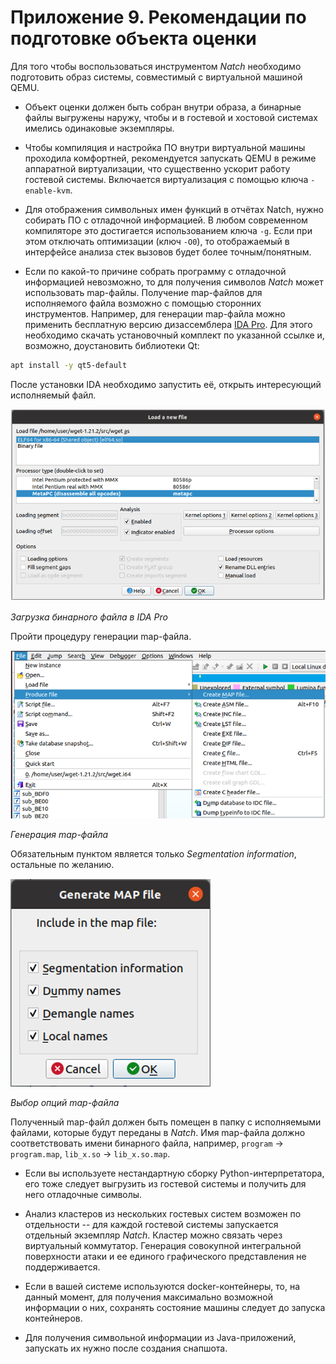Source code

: <div style="page-break-before:always;">
</div>


# <a name="app_preparation"></a>Приложение 9. Рекомендации по подготовке объекта оценки

Для того чтобы воспользоваться инструментом *Natch* необходимо подготовить образ системы,
совместимый с виртуальной машиной QEMU.

* Объект оценки должен быть собран внутри образа, а бинарные файлы выгружены наружу, чтобы
и в гостевой и хостовой системах имелись одинаковые экземпляры.

* Чтобы компиляция и настройка ПО внутри виртуальной машины проходила комфортней, рекомендуется
запускать QEMU в режиме аппаратной виртуализации, что существенно ускорит работу гостевой системы.
Включается виртуализация с помощью ключа `-enable-kvm`.

* Для отображения символьных имен функций в отчётах Natch,
нужно собирать ПО с отладочной информацией.
В любом современном компиляторе это достигается использованием ключа `-g`.
Если при этом отключать оптимизации (ключ `-O0`), то отображаемый в интерфейсе анализа стек вызовов будет более точным/понятным.

* Если по какой-то причине собрать программу с отладочной информацией невозможно, то для получения символов *Natch* может использовать
map-файлы. Получение map-файлов для исполняемого файла возможно с помощью сторонних инструментов.
Например, для генерации map-файла можно применить бесплатную версию дизассемблера
[IDA Pro](https://hex-rays.com/ida-free/). Для этого необходимо скачать установочный комплект по указанной ссылке и, возможно,
доустановить библиотеки Qt:
```bash
apt install -y qt5-default
```
После установки IDA необходимо запустить её, открыть интересующий исполняемый файл.

<img src="images/quickstart/ida_map1.png"><figcaption>_Загрузка бинарного файла в IDA Pro_</figcaption>

Пройти процедуру генерации map-файла.

<img src="images/quickstart/ida_map2.png"><figcaption>_Генерация map-файла_</figcaption>

Обязательным пунктом является только *Segmentation information*, остальные по желанию.

<img src="images/quickstart/ida_map3.png"><figcaption>_Выбор опций map-файла_</figcaption>

 Полученный map-файл должен быть помещен в папку с исполняемыми файлами, которые будут переданы в *Natch*.
 Имя map-файла должно соответствовать имени бинарного файла, например, `program` -> `program.map`, `lib_x.so` -> `lib_x.so.map`.

* Если вы используете нестандартную сборку Python-интерпретатора, его тоже следует выгрузить из гостевой системы и получить для него
отладочные символы.

* Анализ кластеров из нескольких гостевых систем возможен по отдельности -- для каждой гостевой системы запускается отдельный экземпляр *Natch*.
Кластер можно связать через виртуальный коммутатор. Генерация совокупной интегральной поверхности атаки и ее единого графического представления не поддерживается.

* Если в вашей системе используются docker-контейнеры, то, на данный момент, для получения максимально возможной
информации о них, сохранять состояние машины следует до запуска контейнеров.

* Для получения символьной информации из Java-приложений, запускать их нужно после создания снапшота.
  

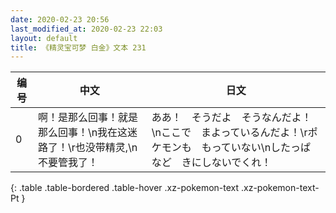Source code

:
 ```yaml
---
date: 2020-02-23 20:56
last_modified_at: 2020-02-23 22:03
layout: default
title: 《精灵宝可梦 白金》文本 231
---
```

| 编号 | 中文 | 日文 |
| ---- | ---- | ---- |
| 0 | 啊！是那么回事！就是那么回事！\n我在这迷路了！\r也没带精灵,\n不要管我了！ | ああ！　そうだよ　そうなんだよ！\nここで　まよっているんだよ！\rポケモンも　もっていない\nしたっぱなど　きにしないでくれ！ |
{: .table .table-bordered .table-hover .xz-pokemon-text .xz-pokemon-text-Pt }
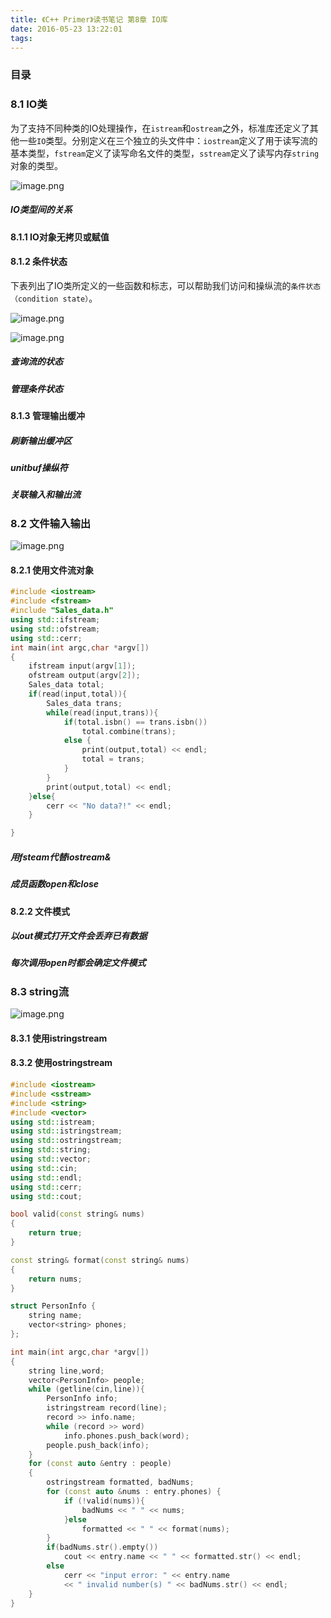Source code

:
 ```yaml
---
title: 《C++ Primer》读书笔记 第8章 IO库
date: 2016-05-23 13:22:01
tags:
---
```


### 目录

<!-- toc -->

### 8.1 IO类

为了支持不同种类的IO处理操作，在`istream`和`ostream`之外，标准库还定义了其他一些`IO`类型。分别定义在三个独立的头文件中：`iostream`定义了用于读写流的基本类型，`fstream`定义了读写命名文件的类型，`sstream`定义了读写内存`string`对象的类型。

![image.png](https://upload-images.jianshu.io/upload_images/25383-20dd96ec7a5b19f1.png?imageMogr2/auto-orient/strip%7CimageView2/2/w/1240)

##### IO类型间的关系


#### 8.1.1 IO对象无拷贝或赋值

#### 8.1.2 条件状态

下表列出了IO类所定义的一些函数和标志，可以帮助我们访问和操纵流的`条件状态（condition state）`。

![image.png](https://upload-images.jianshu.io/upload_images/25383-f313eca418bf29e3.png?imageMogr2/auto-orient/strip%7CimageView2/2/w/1240)

![image.png](https://upload-images.jianshu.io/upload_images/25383-c74ff298a3d435df.png?imageMogr2/auto-orient/strip%7CimageView2/2/w/1240)


##### 查询流的状态

##### 管理条件状态


#### 8.1.3 管理输出缓冲

##### 刷新输出缓冲区

##### unitbuf操纵符

##### 关联输入和输出流

### 8.2 文件输入输出

![image.png](https://upload-images.jianshu.io/upload_images/25383-a754287dd119b47e.png?imageMogr2/auto-orient/strip%7CimageView2/2/w/1240)

#### 8.2.1 使用文件流对象

```cpp
#include <iostream>
#include <fstream>
#include "Sales_data.h"
using std::ifstream;
using std::ofstream;
using std::cerr;
int main(int argc,char *argv[])
{   
	ifstream input(argv[1]);
	ofstream output(argv[2]);
	Sales_data total;
	if(read(input,total)){
		Sales_data trans;
		while(read(input,trans)){
			if(total.isbn() == trans.isbn())
				total.combine(trans);
			else {
				print(output,total) << endl;
				total = trans;
			}
		}
		print(output,total) << endl;
 	}else{
 		cerr << "No data?!" << endl;
 	}

}
```

##### 用fsteam代替iostream&

##### 成员函数open和close


#### 8.2.2 文件模式

##### 以out模式打开文件会丢弃已有数据

##### 每次调用open时都会确定文件模式

### 8.3 string流

![image.png](https://upload-images.jianshu.io/upload_images/25383-2f289897334d9517.png?imageMogr2/auto-orient/strip%7CimageView2/2/w/1240)

#### 8.3.1 使用istringstream

#### 8.3.2 使用ostringstream

```cpp
#include <iostream>
#include <sstream>
#include <string>
#include <vector>
using std::istream;
using std::istringstream;
using std::ostringstream;
using std::string;
using std::vector;
using std::cin;
using std::endl;
using std::cerr;
using std::cout;

bool valid(const string& nums)
{
	return true;
}

const string& format(const string& nums)
{
	return nums;
}

struct PersonInfo {
	string name;
	vector<string> phones;
};

int main(int argc,char *argv[])
{   
	string line,word;
	vector<PersonInfo> people;
	while (getline(cin,line)){
		PersonInfo info;
		istringstream record(line);
		record >> info.name;
		while (record >> word)
			info.phones.push_back(word);
		people.push_back(info);
	}
	for (const auto &entry : people)
	{
		ostringstream formatted, badNums;
		for (const auto &nums : entry.phones) {
			if (!valid(nums)){
				badNums << " " << nums;
			}else
				formatted << " " << format(nums);
		}
		if(badNums.str().empty())
			cout << entry.name << " " << formatted.str() << endl;
		else 
			cerr << "input error: " << entry.name 
			<< " invalid number(s) " << badNums.str() << endl;
	}
}


```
++++++
> [Problem to work on]:
Reproduce exactly, and only, the part of the listing above that begins at the line with "##### 刷新输出缓冲区" and goes on through the line with "##### 用fsteam代替iostream&".

> [Solution]:
##### 刷新输出缓冲区

##### unitbuf操纵符

##### 关联输入和输出流

### 8.2 文件输入输出

![image.png](https://upload-images.jianshu.io/upload_images/25383-a754287dd119b47e.png?imageMogr2/auto-orient/strip%7CimageView2/2/w/1240)

#### 8.2.1 使用文件流对象

```cpp
#include <iostream>
#include <fstream>
#include "Sales_data.h"
using std::ifstream;
using std::ofstream;
using std::cerr;
int main(int argc,char *argv[])
{   
	ifstream input(argv[1]);
	ofstream output(argv[2]);
	Sales_data total;
	if(read(input,total)){
		Sales_data trans;
		while(read(input,trans)){
			if(total.isbn() == trans.isbn())
				total.combine(trans);
			else {
				print(output,total) << endl;
				total = trans;
			}
		}
		print(output,total) << endl;
 	}else{
 		cerr << "No data?!" << endl;
 	}

}
```

##### 用fsteam代替iostream&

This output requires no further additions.